Please return every line of the records that contains the word "Terraform".
━━━━━ Study material ━━━━━
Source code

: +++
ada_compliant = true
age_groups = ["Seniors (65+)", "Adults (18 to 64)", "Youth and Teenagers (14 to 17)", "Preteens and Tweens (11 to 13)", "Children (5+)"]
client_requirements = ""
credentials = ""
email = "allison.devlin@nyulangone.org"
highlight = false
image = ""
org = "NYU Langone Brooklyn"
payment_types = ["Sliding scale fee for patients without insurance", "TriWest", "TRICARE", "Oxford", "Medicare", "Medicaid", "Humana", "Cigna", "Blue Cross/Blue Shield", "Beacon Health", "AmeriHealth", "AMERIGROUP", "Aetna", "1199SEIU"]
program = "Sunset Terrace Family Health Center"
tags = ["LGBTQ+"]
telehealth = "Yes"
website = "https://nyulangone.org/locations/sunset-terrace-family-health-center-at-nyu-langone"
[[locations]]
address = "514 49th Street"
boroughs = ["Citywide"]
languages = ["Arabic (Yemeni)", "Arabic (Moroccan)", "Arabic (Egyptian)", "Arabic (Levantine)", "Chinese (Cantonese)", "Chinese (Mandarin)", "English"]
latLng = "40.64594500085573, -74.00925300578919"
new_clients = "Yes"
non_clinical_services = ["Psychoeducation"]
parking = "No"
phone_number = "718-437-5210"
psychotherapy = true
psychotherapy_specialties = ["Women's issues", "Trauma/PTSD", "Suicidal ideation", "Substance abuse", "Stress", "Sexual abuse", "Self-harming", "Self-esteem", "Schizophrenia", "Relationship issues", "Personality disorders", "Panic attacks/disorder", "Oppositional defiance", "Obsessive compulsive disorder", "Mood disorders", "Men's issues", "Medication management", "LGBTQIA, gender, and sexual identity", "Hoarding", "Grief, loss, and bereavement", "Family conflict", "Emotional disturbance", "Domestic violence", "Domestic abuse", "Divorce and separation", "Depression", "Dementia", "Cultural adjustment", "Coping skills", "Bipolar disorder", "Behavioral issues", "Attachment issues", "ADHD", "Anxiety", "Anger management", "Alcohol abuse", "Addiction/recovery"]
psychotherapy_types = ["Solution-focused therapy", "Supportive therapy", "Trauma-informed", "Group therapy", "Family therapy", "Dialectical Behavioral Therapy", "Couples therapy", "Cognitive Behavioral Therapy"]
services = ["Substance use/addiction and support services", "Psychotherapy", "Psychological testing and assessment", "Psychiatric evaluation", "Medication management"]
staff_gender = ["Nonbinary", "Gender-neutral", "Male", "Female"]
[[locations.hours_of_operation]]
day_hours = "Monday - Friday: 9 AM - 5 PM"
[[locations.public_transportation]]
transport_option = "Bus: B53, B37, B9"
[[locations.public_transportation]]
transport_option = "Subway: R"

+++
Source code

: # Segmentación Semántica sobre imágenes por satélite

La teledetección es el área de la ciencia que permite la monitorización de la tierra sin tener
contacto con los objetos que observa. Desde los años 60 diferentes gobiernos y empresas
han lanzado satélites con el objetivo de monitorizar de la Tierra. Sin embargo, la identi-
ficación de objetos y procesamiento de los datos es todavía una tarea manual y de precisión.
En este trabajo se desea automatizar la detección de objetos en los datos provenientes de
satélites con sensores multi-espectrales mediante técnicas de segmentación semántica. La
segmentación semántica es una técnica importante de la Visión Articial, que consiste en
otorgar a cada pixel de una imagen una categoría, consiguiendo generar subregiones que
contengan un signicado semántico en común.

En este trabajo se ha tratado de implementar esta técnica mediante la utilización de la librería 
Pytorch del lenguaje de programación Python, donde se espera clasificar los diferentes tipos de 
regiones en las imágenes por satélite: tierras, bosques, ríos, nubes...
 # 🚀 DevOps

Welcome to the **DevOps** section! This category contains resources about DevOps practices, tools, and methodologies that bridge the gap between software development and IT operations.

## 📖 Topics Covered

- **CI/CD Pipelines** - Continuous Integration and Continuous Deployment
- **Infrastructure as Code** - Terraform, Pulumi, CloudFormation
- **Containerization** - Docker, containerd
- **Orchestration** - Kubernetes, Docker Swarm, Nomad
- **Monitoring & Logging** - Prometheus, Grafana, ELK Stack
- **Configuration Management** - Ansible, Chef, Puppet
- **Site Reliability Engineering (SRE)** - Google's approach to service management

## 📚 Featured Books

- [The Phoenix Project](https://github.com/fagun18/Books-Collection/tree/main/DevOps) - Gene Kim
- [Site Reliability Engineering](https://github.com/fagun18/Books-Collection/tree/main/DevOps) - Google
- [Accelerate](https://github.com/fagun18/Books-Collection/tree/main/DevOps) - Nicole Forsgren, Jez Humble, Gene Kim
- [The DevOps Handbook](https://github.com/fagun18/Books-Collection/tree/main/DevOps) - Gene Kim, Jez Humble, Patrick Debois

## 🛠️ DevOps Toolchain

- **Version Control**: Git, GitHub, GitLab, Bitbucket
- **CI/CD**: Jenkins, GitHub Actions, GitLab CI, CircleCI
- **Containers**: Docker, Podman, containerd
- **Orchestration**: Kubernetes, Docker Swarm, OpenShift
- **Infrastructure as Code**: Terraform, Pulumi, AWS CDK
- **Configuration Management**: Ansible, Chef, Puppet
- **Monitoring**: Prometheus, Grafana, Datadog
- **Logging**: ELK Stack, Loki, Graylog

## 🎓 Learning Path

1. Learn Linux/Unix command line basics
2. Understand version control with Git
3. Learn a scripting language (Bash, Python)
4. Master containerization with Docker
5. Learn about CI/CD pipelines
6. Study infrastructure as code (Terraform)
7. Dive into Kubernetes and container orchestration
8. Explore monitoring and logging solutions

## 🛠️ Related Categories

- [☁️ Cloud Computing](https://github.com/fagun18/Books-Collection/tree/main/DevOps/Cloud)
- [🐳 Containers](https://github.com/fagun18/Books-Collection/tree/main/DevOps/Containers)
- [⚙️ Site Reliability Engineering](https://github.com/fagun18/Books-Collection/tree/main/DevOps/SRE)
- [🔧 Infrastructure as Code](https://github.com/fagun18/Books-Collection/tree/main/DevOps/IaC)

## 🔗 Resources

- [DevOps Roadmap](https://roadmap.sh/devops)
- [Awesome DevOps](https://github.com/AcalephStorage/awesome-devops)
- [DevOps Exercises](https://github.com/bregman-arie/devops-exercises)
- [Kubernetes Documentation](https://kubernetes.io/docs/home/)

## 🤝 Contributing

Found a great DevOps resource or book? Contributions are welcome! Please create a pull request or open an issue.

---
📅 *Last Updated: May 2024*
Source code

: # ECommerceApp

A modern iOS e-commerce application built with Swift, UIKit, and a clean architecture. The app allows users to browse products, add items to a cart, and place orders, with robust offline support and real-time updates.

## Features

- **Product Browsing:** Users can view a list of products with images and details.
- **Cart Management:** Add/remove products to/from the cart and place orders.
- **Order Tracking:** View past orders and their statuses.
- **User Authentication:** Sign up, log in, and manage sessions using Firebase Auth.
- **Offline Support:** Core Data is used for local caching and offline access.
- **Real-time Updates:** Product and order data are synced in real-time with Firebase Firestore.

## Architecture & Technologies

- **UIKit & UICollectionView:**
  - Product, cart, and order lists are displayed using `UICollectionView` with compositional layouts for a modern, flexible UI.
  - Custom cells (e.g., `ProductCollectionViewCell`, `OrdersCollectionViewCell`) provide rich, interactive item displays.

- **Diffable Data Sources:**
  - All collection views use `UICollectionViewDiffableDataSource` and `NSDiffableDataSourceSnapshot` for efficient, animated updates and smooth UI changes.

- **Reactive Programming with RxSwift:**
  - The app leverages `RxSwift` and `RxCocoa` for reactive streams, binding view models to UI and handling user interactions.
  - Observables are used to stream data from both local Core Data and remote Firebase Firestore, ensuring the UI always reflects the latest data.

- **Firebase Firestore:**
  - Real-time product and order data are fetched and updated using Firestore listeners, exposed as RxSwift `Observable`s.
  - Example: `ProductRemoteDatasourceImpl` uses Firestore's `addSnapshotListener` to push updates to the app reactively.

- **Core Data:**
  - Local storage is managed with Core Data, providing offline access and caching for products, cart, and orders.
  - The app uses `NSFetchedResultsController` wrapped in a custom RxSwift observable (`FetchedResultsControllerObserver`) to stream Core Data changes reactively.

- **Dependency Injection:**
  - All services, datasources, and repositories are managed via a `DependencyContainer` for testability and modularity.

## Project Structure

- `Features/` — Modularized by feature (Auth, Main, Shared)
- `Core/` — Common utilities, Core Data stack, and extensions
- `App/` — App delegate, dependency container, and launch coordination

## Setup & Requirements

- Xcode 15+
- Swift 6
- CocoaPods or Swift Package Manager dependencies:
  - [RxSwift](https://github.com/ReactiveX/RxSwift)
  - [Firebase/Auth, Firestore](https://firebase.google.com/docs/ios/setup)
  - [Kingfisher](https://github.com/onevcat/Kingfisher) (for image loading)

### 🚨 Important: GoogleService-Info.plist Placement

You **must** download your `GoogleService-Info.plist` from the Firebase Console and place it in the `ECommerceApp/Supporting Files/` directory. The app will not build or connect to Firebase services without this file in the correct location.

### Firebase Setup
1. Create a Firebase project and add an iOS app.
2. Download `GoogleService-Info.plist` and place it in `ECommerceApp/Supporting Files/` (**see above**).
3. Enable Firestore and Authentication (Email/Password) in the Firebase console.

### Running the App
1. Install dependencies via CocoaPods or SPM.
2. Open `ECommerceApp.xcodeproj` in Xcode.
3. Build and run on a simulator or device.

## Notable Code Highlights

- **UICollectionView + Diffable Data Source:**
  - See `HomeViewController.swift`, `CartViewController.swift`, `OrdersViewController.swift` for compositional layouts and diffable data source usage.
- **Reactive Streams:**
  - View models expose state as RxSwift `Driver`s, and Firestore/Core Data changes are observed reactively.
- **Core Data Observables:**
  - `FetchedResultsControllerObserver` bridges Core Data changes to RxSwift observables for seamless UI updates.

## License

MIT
━━━━━
Reply to the task:
- **Infrastructure as Code** - Terraform, Pulumi, CloudFormation
- **Infrastructure as Code**: Terraform, Pulumi, AWS CDK
6. Study infrastructure as code (Terraform)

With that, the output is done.